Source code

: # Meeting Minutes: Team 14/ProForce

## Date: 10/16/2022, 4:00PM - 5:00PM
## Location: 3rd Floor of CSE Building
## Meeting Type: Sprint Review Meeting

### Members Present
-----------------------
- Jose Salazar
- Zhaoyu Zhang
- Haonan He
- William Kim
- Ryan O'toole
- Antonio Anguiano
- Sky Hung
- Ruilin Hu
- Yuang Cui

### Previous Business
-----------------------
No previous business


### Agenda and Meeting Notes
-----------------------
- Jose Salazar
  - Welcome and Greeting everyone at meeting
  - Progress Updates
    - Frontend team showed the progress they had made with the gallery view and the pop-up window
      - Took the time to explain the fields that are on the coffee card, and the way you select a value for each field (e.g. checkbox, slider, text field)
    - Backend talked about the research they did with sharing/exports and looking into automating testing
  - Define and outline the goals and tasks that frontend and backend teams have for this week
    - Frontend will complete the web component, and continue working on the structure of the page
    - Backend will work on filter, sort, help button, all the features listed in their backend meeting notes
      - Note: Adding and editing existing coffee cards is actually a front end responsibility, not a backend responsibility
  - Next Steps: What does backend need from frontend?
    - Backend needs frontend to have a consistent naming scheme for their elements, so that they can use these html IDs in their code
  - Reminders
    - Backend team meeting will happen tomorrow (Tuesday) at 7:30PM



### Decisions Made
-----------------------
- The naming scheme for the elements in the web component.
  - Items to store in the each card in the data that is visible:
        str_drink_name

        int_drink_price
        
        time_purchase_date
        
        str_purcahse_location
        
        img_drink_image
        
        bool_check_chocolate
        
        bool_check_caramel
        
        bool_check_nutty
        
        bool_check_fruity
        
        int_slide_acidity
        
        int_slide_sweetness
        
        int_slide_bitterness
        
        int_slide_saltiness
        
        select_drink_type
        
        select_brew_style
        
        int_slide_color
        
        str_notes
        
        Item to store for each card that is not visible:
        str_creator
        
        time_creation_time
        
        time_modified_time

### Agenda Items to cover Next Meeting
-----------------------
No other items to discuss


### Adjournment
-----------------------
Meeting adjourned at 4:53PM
^^^^
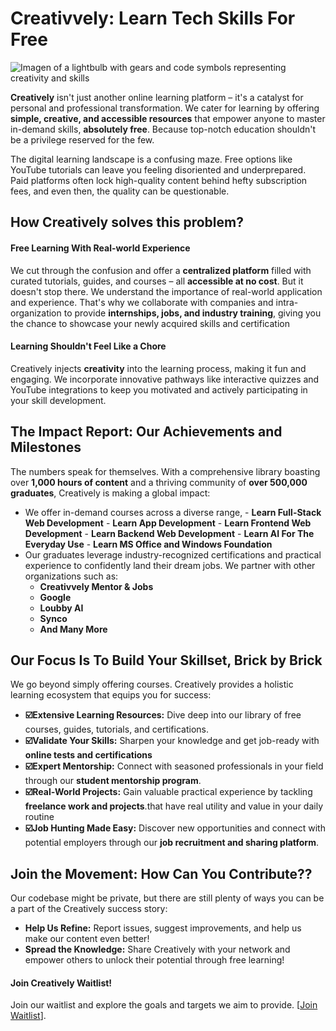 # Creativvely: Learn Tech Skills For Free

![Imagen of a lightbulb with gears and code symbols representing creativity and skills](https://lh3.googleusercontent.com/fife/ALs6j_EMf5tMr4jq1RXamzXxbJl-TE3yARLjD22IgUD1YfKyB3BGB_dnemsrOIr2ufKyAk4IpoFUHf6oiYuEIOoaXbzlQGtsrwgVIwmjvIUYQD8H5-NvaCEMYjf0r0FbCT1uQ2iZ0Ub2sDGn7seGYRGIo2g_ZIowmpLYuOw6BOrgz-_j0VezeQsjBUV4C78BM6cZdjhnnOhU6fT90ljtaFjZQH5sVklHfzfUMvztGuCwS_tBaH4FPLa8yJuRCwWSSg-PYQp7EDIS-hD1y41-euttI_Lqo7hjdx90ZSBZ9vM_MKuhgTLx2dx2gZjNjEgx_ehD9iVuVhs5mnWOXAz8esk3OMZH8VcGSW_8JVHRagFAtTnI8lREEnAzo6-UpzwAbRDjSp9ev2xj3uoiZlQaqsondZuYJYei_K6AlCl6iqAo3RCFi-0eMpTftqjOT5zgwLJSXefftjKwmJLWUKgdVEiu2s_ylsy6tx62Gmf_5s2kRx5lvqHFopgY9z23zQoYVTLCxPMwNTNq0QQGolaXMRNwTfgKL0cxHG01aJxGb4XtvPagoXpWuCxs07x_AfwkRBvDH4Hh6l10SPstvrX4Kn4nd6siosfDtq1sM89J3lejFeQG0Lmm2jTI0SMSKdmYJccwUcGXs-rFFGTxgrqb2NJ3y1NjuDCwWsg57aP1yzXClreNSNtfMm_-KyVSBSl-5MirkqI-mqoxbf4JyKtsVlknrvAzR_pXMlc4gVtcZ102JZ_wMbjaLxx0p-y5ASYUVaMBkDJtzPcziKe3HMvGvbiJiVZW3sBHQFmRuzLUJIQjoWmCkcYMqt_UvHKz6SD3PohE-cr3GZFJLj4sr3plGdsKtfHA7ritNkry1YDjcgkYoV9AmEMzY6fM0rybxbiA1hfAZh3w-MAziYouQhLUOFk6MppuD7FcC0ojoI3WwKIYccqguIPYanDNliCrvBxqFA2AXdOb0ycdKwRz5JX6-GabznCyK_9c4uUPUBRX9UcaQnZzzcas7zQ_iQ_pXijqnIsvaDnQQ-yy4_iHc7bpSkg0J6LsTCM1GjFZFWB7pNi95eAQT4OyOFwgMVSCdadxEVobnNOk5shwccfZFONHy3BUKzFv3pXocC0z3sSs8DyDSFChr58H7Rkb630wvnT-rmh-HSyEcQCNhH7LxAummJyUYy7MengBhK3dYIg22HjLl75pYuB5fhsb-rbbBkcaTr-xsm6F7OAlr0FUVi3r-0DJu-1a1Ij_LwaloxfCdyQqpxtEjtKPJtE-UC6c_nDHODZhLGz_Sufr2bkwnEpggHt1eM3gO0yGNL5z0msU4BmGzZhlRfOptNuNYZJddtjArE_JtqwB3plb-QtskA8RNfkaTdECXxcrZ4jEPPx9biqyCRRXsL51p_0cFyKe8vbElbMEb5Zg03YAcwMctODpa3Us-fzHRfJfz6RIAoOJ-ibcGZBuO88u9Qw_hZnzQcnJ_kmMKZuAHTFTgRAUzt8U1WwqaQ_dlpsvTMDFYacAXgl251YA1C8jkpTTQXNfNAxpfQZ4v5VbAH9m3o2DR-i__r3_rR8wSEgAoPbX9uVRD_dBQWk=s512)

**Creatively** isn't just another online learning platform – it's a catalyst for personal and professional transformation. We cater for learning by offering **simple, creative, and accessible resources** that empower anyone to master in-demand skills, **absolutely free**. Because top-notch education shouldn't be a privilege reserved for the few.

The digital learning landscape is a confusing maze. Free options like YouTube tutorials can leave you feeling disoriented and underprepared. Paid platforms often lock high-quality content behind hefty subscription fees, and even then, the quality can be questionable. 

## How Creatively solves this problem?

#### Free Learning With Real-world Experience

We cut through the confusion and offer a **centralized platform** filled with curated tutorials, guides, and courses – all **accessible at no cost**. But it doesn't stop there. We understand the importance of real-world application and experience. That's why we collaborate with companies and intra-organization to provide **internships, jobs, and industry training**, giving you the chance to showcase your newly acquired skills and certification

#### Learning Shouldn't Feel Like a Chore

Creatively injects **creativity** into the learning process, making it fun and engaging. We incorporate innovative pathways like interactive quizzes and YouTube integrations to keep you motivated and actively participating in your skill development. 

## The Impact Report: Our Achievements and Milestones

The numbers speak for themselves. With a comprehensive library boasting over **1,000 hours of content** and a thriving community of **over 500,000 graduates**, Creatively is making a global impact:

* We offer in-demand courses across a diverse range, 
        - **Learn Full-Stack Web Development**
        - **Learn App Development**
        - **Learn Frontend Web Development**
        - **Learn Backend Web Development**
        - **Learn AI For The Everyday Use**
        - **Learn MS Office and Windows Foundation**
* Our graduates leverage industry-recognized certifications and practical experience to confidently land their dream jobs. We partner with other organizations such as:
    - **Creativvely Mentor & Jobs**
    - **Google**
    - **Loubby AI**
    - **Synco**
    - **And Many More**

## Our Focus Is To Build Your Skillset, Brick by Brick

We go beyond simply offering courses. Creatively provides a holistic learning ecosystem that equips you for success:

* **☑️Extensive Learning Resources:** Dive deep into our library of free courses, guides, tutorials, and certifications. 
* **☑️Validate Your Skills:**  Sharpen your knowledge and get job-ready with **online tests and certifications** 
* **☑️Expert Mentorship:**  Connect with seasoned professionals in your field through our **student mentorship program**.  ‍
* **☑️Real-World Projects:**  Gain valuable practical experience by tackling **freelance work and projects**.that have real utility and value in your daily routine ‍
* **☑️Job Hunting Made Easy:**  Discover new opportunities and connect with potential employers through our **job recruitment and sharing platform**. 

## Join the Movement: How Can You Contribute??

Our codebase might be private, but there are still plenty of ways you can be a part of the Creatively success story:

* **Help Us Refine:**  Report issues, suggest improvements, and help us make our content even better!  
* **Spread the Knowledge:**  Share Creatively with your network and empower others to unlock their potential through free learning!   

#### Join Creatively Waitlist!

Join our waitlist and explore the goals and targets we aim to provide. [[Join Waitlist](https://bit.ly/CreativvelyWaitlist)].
^^^^
Retype exactly, and only, the lines above from the one where "- **Google**" occurs up to and including the one where "Connect with seasoned" occurs.

    - **Google**
    - **Loubby AI**
    - **Synco**
    - **And Many More**

## Our Focus Is To Build Your Skillset, Brick by Brick

We go beyond simply offering courses. Creatively provides a holistic learning ecosystem that equips you for success:

* **☑️Extensive Learning Resources:** Dive deep into our library of free courses, guides, tutorials, and certifications. 
* **☑️Validate Your Skills:**  Sharpen your knowledge and get job-ready with **online tests and certifications** 
* **☑️Expert Mentorship:**  Connect with seasoned professionals in your field through our **student mentorship program**.  ‍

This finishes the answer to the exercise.